Econometrically, applying a mysterious "constant growth version of the so-called dividend discount model", which "values a best stock to buy as the sum of all its future dividends," the Really Bad News (RBN) is that it "shows equities are still overpriced. With S&P 500 companies projected to pay a combined $25.57 in dividends this year, the index would need to fall to 526.46 before investors are compensated for owning shares."
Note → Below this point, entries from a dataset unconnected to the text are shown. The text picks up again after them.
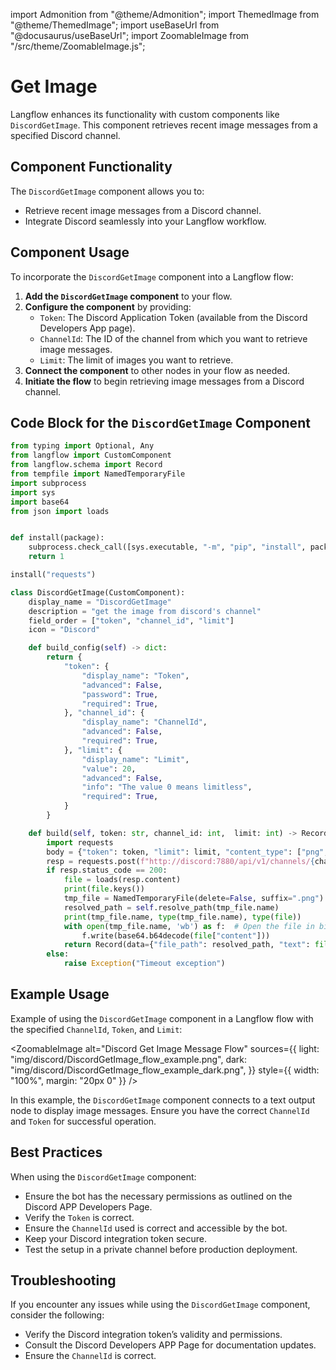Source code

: import Admonition from "@theme/Admonition";
import ThemedImage from "@theme/ThemedImage";
import useBaseUrl from "@docusaurus/useBaseUrl";
import ZoomableImage from "/src/theme/ZoomableImage.js";

# Get Image

Langflow enhances its functionality with custom components like `DiscordGetImage`. This component retrieves recent image messages from a specified Discord channel.

## Component Functionality

<Admonition type="tip" title="Component Functionality">

The `DiscordGetImage` component allows you to:

- Retrieve recent image messages from a Discord channel.
- Integrate Discord seamlessly into your Langflow workflow.

</Admonition>

## Component Usage

To incorporate the `DiscordGetImage` component into a Langflow flow:

1. **Add the `DiscordGetImage` component** to your flow.
2. **Configure the component** by providing:
   - `Token`: The Discord Application Token (available from the Discord Developers App page).
   - `ChannelId`: The ID of the channel from which you want to retrieve image messages.
   - `Limit`: The limit of images you want to retrieve.
3. **Connect the component** to other nodes in your flow as needed.
4. **Initiate the flow** to begin retrieving image messages from a Discord channel.

## Code Block for the `DiscordGetImage` Component

```python
from typing import Optional, Any
from langflow import CustomComponent
from langflow.schema import Record
from tempfile import NamedTemporaryFile
import subprocess
import sys
import base64
from json import loads


def install(package):
    subprocess.check_call([sys.executable, "-m", "pip", "install", package])
    return 1

install("requests")

class DiscordGetImage(CustomComponent):
    display_name = "DiscordGetImage"
    description = "get the image from discord's channel"
    field_order = ["token", "channel_id", "limit"]
    icon = "Discord"

    def build_config(self) -> dict:
        return {
            "token": {
                "display_name": "Token",
                "advanced": False,
                "password": True,
                "required": True,
            }, "channel_id": {
                "display_name": "ChannelId",
                "advanced": False,
                "required": True,
            }, "limit": {
                "display_name": "Limit",
                "value": 20,
                "advanced": False,
                "info": "The value 0 means limitless",
                "required": True,
            }
        }

    def build(self, token: str, channel_id: int,  limit: int) -> Record:
        import requests
        body = {"token": token, "limit": limit, "content_type": ["png", "jpg", "jpeg"]}
        resp = requests.post(f"http://discord:7880/api/v1/channels/{channel_id}/get_messages/last", json=body)
        if resp.status_code == 200:
            file = loads(resp.content)
            print(file.keys())
            tmp_file = NamedTemporaryFile(delete=False, suffix=".png")
            resolved_path = self.resolve_path(tmp_file.name)
            print(tmp_file.name, type(tmp_file.name), type(file))
            with open(tmp_file.name, 'wb') as f:  # Open the file in binary mode
                f.write(base64.b64decode(file["content"]))
            return Record(data={"file_path": resolved_path, "text": file["content"]})
        else:
            raise Exception("Timeout exception")
```

## Example Usage

<Admonition type="info" title="Example Usage">

Example of using the `DiscordGetImage` component in a Langflow flow with the specified `ChannelId`, `Token`, and `Limit`:

<ZoomableImage
  alt="Discord Get Image Message Flow"
  sources={{
    light: "img/discord/DiscordGetImage_flow_example.png",
    dark: "img/discord/DiscordGetImage_flow_example_dark.png",
  }}
  style={{ width: "100%", margin: "20px 0" }}
/>

In this example, the `DiscordGetImage` component connects to a text output node to display image messages. Ensure you have the correct `ChannelId` and `Token` for successful operation.

</Admonition>

## Best Practices

<Admonition type="tip" title="Best Practices">

When using the `DiscordGetImage` component:

- Ensure the bot has the necessary permissions as outlined on the Discord APP Developers Page.
- Verify the `Token` is correct.
- Ensure the `ChannelId` used is correct and accessible by the bot.
- Keep your Discord integration token secure.
- Test the setup in a private channel before production deployment.

</Admonition>

## Troubleshooting

<Admonition type="caution" title="Troubleshooting">

If you encounter any issues while using the `DiscordGetImage` component, consider the following:

- Verify the Discord integration token’s validity and permissions.
- Consult the Discord Developers APP Page for documentation updates.
- Ensure the `ChannelId` is correct.

</Admonition>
This means another drop of 25% in the S&P 500 index, assuming that there are no more dividend cuts, and I would have to be an idiot to think that! Okay, I really AM an idiot, but I am still freaking out here!

This is not, as you could expect, a dire economic forecast based on the "velocity" multiplier-effect of a third less volume in transportation traffic, meaning a huge drop in transactions, which implies that less money is coursing through the economy, or about dividends being cut and top stocks for 2010 falling precipitously in price as a result, but about gold - glorious, wonderful gold - and how if you aren't buying it, then there is something Very, Very Wrong (VVW) with you if you can look at this stuff, and look at economic history, and look at the Austrian school of economics which you can get free at Mises.org, look at the dismal economic situation of the world and then not buy gold. It amazes me!